Symétrie pénale des incitations à la haine raciale, religieuse ou ethnique : alignement strict des conditions de poursuite et de sanction

Mesure
M28.6
Horizon
2030

L'incitation à la haine doit être combattue avec la même rigueur quel que soit le groupe visé. Garantir l'application symétrique de la loi pénale par les parquets, former les magistrats, suivre statistiquement les sanctions effectives.

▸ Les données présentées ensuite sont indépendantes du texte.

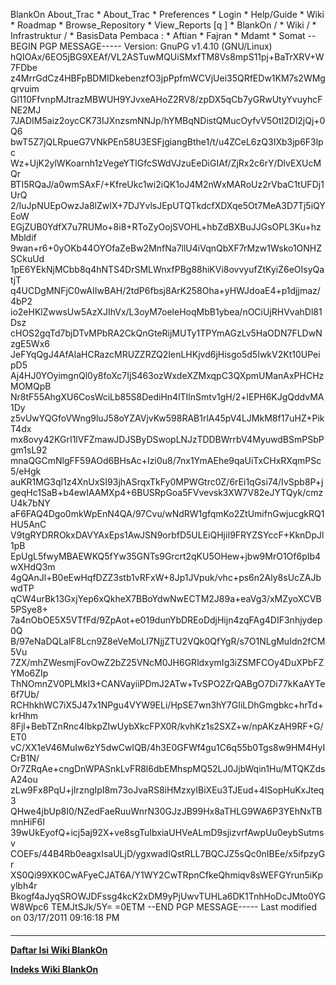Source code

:    BlankOn
 About_Trac
    * About_Trac
    * Preferences
    * Login
    * Help/Guide
    * Wiki
    * Roadmap
    * Browse_Repository
    * View_Reports
[q                 ]
    * BlankOn  /
    * Wiki  /
    * Infrastruktur  /
    * BasisData
Pembaca :
    * Aftian
    * Fajran
    * Mdamt
    * Somat
--BEGIN PGP MESSAGE-----
Version: GnuPG v1.4.10 (GNU/Linux)
hQIOAx/6EO5jBG9XEAf/VL2ASTuwMQUiSMxfTM8Vs8mpS11pj+BaTrXRV+W7FDbe
z4MrrGdCz4HBFpBDMIDkebenzfO3jpPpfmWCVjUei35QRfEDw1KM7s2WMgqrvuim
Gl110FfvnpMJtrazMBWUH9YJvxeAHoZ2RV8/zpDX5qCb7yGRwUtyYvuyhcFNE2MJ
7JADIM5aiz2oycCK73IJXnzsmNNJp/hYMBqNDistQMucOyfvV5OtI2Dl2jQj+0Q6
bwT5Z7jQLRpueG7VNkPEn58U3ESFjgiangBthe1/t/u4ZCeL6zQ3IXb3jp6F3lpc
Wz+UjK2ylWKoarnh1zVegeYTlGfcSWdVJzuEeDiGIAf/ZjRx2c6rY/DlvEXUcMQr
BTI5RQaJ/a0wmSAxF/+KfreUkc1wi2iQK1oJ4M2nWxMARoUz2rVbaC1tUFDj1UrQ
2/IuJpNUEpOwzJa8lZwIX+7DJYvlsJEpUTQTkdcfXDXqe5Ot7MeA3D7Tj5iQYEoW
EGjZUB0YdfX7u7RUMo+8i8+RToZyOojSVOHL+hbZdBXBuJJGsOPL3Ku+hzMbldif
9wan+r6+0yOKb44OYOfaZeBw2MnfNa7llU4iVqnQbXF7rMzw1Wsko1ONHZSCkuUd
1pE6YEkNjMCbb8q4hNTS4DrSMLWnxfPBg88hiKVi8ovvyufZtKyiZ6eOIsyQatjT
q4UCDgMNFjC0wAIIwBAH/2tdP6fbsj8ArK258Oha+yHWJdoaE4+p1djjmaz/4bP2
io2eHKlZwwsUw5AzXJIhVx/L3oyM7oeleHoqMbB1ybea/nOCiUjRHVvahDl81Dsz
cHOS2gqTd7bjDTvMPbRA2CkQnGteRijMUTy1TPYmAGzLv5HaODN7FLDwNzgE5Wx6
JeFYqQgJ4AfAlaHCRazcMRUZZRZQ2IenLHKjvd6jHisgo5d5IwkV2Kt10UPeipD5
Aj4HJ0YOyimgnQl0y8foXc7IjS463ozWxdeXZMxqpC3QXpmUManAxPHCHzMOMQpB
Nr8tF55AhgXU6CosWciLb85S8DediHn4lTIlnSmtv1gH/2+lEPH6KJgQddvMA1Dy
z5vUwYQGfoVWng9luJ58oYZAVjvKw598RAB1rlA45pV4LJMkM8f17uHZ+PikT4dx
mx8ovy42KGrI1lVFZmawJDJSByDSwopLNJzTDDBWrrbV4MyuwdBSmPSbPgm1sL92
mnaQGCmNlgFF59AOd6BHsAc+Izi0u8/7nx1YmAEhe9qaUiTxCHxRXqmPSc5/eHgk
auKR1MG3ql1z4XnUxSI93jhASrqxTkFy0MPWGtrc0Z/6rEi1qGsi74/IvSpb8P+j
geqHc1SaB+b4ewIAAMXp4+6BUSRpGoa5FVvevsk3XW7V82eJYTQyk/cmzU4k7bNY
aF6FAQ4Dgo0mkWpEnN4QA/97Cvu/wNdRW1gfqmKo2ZtUmifnGwjucgkRQ1HU5AnC
V9tgRYDRROkxDAVYAxEps1AwJSN9orbfD5ULEiQHjiI9FRYZSYccF+KknDpJl1pB
EpUgL5fwyMBAEWKQ5fYw35GNTs9Grcrt2qKU5OHew+jbw9MrO1Of6pIb4wXHdQ3m
4gQAnJl+B0eEwHqfDZZ3stb1vRFxW+8Jp1JVpuk/vhc+ps6n2Aly8sUcZAJbwdTP
qCW4urBk13GxjYep6xQkheX7BBoYdwNwECTM2J89a+eaVg3/xMZyoXCVB5PSye8+
7a4nObOE5X5VTfFd/9ZpAot+e019dunYbDREoDdjHijn4zqFAg4DIF3nhjydep0Q
B/97eNaDQLalF8Lcn9Z8eVeMoLI7NjjZTU2VQk0QfYgR/s7O1NLgMuIdn2fCM5Vu
7ZX/mhZWesmjFovOwZ2bZ25VNcM0JH6GRldxymIg3iZSMFCOy4DuXPbFZYMo6ZIp
ThNOmnZV0PLMkI3+CANVayiiPDmJ2ATw+TvSPO2ZrQABgO7Di77kKaAYTe6f7Ub/
RCHhkhWC7iX5J47x1NPgu4VYW9ELi/HpSE7wn3hY7GIiLDhGmgbkc+hrTd+krHhm
8Fjl+BebTZnRnc4IbkpZIwUybXkcFPX0R/kvhKz1s2SXZ+w/npAKzAH9RF+G/ET0
vC/XX1eV46MuIw6zY5dwCwIQB/4h3E0GFWf4gu1C6q55b0Tgs8w9HM4HyICrB1N/
Or7ZRqAe+cngDnWPASnkLvFR8l6dbEMhspMQ52LJ0JjbWqin1Hu/MTQKZdsA24ou
zLw9Fx8PqU+jIrzngIpI8m73oJvaRS8iHMzxyIBiXEu3TJEud+4ISopHuKxJteq3
QHwe4jbUp8I0/NZedFaeRuuWnrN30GJzJB99Hx8aTHLG9WA6P3YEhNxTBmnHiF6I
39wUkEyofQ+icj5aj92X+ve8sgTuIbxiaUHVeALmD9sjizvrfAwpUu0eybSutmsv
COEFs/44B4Rb0eagxIsaULjD/ygxwadIQstRLL7BQCJZ5sQc0nIBEe/x5ifpzyGr
XS0Qi99XK0CwAFyeCJAT6A/Y1WY2CwTRpnCfkeQhmiqv8sWEFGYrun5iKpylbh4r
Bkogf4aJyqSROWJDFssg4kcK2xDM9yPjUwvTUHLa6DK1TnhHoDcJMto0YGW8Wpc6
TEMJtSJk/5Y=
=0ETM
--END PGP MESSAGE-----
Last modified on 03/17/2011 09:16:18 PM
#### 
    
 
 
 
 
 
---
[**Daftar Isi Wiki BlankOn**](/DaftarIsi/README.md)
 
[**Indeks Wiki BlankOn**](/Indeks.md)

L’incitation à la haine fait l’objet en droit pénal français d’un traitement nominativement différencié selon le groupe visé. Plusieurs textes successifs (loi Pleven 1972, loi Gayssot 1990, lois de 2003-2004) ont construit un cadre où certaines catégories de victimes bénéficient d’une protection pénale renforcée (peines plus lourdes, possibilité de constitution de partie civile par associations, prescription allongée), tandis que d’autres groupes (chrétiens, athées, certaines minorités ethniques européennes) en sont matériellement exclus. Cette asymétrie est documentée par les statistiques d’instruction et de condamnation. Elle entretient un sentiment d’injustice et constitue une vulnérabilité juridique : les défenseurs des droits fondamentaux ont à plusieurs reprises souligné qu’une symétrie pénale renforcerait, et non affaiblirait, la lutte contre la haine.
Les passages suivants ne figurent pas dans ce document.